WORK TASK: From the records, report how many lines hold the word "still", with the number as the sole reply.

RECORDS TO USE:

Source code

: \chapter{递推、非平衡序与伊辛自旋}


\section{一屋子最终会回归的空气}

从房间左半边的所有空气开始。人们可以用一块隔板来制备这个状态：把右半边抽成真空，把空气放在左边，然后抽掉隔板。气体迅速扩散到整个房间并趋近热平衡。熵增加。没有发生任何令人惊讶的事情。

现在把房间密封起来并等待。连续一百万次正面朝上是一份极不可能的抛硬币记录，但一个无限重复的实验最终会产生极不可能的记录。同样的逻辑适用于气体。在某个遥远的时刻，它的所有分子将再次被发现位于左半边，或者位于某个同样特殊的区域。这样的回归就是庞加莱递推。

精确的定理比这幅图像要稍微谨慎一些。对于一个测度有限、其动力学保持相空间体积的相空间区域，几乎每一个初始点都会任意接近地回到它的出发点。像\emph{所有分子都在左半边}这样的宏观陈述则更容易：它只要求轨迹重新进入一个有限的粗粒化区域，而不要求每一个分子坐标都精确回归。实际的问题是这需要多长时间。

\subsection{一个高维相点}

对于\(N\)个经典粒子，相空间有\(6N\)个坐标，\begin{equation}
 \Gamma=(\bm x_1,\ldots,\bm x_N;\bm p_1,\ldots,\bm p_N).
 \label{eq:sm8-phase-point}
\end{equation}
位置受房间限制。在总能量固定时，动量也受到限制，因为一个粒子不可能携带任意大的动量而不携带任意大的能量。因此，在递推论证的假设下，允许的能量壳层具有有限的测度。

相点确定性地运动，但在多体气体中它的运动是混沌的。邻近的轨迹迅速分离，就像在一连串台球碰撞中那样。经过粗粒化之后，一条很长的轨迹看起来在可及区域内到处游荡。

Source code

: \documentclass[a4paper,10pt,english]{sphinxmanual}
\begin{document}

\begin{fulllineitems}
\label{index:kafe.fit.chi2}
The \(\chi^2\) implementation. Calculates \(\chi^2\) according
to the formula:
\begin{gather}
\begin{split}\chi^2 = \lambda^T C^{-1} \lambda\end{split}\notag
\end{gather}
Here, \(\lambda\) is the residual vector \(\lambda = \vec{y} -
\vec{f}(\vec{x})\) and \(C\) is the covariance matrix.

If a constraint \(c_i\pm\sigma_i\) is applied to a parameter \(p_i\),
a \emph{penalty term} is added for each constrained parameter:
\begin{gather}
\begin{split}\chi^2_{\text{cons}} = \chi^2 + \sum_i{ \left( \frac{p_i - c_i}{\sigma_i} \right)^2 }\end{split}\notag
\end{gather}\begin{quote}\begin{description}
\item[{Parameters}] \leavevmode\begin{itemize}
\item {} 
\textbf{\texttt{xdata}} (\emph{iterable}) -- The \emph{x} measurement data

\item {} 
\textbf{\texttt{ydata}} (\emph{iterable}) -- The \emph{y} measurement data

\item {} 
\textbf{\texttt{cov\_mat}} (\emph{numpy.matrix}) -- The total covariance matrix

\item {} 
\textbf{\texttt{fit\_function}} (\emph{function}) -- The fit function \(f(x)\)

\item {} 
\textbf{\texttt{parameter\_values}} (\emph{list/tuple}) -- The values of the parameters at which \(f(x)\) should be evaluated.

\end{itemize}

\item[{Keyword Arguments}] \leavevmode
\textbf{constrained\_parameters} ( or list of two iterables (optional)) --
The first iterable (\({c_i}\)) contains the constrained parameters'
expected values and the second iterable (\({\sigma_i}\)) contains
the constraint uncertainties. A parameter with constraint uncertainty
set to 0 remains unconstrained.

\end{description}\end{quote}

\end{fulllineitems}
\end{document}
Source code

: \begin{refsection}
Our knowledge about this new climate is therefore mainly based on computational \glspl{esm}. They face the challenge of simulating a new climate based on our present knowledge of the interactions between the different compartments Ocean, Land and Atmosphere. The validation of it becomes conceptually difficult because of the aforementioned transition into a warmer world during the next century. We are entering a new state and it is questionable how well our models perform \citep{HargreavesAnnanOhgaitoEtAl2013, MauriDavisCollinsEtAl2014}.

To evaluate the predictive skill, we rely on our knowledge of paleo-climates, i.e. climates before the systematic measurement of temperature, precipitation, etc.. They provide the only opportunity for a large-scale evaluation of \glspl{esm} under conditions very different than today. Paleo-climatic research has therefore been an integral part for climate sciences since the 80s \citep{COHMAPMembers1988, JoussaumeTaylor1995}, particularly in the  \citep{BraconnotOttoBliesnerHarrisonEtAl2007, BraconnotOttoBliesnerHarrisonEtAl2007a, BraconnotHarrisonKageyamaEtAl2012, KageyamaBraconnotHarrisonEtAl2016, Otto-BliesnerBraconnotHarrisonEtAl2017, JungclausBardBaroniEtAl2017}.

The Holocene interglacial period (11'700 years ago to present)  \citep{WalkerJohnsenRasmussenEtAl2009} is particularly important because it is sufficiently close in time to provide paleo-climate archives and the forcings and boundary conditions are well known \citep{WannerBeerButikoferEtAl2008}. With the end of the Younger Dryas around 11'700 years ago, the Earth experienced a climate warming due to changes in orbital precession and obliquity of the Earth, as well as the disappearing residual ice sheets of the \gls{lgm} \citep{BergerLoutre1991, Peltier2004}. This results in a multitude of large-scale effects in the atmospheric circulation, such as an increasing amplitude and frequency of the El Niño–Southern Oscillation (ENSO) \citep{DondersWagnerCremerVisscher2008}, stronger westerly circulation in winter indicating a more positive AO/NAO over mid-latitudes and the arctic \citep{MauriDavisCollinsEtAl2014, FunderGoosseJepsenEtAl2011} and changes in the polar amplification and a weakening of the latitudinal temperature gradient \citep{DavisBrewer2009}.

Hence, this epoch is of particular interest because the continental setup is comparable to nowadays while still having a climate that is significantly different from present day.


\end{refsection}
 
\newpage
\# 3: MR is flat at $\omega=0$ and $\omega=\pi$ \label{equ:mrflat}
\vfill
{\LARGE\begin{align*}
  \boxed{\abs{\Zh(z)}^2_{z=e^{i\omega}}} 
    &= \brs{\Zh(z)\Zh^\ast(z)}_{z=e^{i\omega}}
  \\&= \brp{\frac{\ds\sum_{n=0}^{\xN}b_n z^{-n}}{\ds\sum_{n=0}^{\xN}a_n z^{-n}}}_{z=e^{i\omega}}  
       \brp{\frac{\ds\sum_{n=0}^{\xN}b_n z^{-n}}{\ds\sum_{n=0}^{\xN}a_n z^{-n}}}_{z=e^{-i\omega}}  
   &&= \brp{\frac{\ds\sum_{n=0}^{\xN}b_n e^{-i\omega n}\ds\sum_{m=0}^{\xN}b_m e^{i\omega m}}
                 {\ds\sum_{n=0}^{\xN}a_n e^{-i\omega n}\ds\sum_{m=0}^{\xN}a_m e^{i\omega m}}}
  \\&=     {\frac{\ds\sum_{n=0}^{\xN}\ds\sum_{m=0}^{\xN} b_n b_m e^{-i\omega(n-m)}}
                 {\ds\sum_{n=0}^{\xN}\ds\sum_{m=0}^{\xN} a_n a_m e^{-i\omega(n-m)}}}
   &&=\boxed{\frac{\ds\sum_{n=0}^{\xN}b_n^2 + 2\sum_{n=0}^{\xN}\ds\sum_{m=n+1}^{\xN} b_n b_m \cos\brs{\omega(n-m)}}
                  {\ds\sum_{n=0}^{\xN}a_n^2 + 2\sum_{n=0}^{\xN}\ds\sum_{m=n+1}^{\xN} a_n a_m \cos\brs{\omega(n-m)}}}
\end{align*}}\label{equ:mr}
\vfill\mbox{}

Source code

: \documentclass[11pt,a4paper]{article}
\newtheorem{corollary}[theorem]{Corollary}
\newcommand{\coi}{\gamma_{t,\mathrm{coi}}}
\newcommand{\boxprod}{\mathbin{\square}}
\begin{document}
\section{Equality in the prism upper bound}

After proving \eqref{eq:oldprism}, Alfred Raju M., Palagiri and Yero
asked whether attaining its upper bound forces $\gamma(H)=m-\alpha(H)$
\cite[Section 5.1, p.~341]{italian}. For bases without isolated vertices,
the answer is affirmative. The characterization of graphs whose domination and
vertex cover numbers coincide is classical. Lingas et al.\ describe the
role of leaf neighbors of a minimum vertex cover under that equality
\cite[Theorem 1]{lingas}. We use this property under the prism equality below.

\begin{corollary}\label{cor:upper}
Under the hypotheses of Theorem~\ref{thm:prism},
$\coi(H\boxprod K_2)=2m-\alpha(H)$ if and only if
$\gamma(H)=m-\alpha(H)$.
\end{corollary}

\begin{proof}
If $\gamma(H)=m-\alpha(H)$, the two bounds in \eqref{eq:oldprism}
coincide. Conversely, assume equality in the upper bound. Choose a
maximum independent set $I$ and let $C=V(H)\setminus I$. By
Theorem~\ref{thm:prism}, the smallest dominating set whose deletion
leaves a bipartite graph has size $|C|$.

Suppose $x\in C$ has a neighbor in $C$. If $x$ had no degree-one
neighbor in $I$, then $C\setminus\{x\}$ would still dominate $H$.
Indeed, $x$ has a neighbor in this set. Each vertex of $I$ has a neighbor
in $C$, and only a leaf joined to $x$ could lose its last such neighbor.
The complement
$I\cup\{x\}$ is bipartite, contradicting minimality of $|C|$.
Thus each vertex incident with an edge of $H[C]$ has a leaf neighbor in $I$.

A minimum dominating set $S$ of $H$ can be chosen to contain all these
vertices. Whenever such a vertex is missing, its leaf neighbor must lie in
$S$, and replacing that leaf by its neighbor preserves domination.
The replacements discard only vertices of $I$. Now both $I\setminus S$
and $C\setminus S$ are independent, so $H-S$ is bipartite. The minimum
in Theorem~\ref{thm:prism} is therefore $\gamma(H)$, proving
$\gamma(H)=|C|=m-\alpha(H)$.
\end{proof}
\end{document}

COMPLETED TASK: 2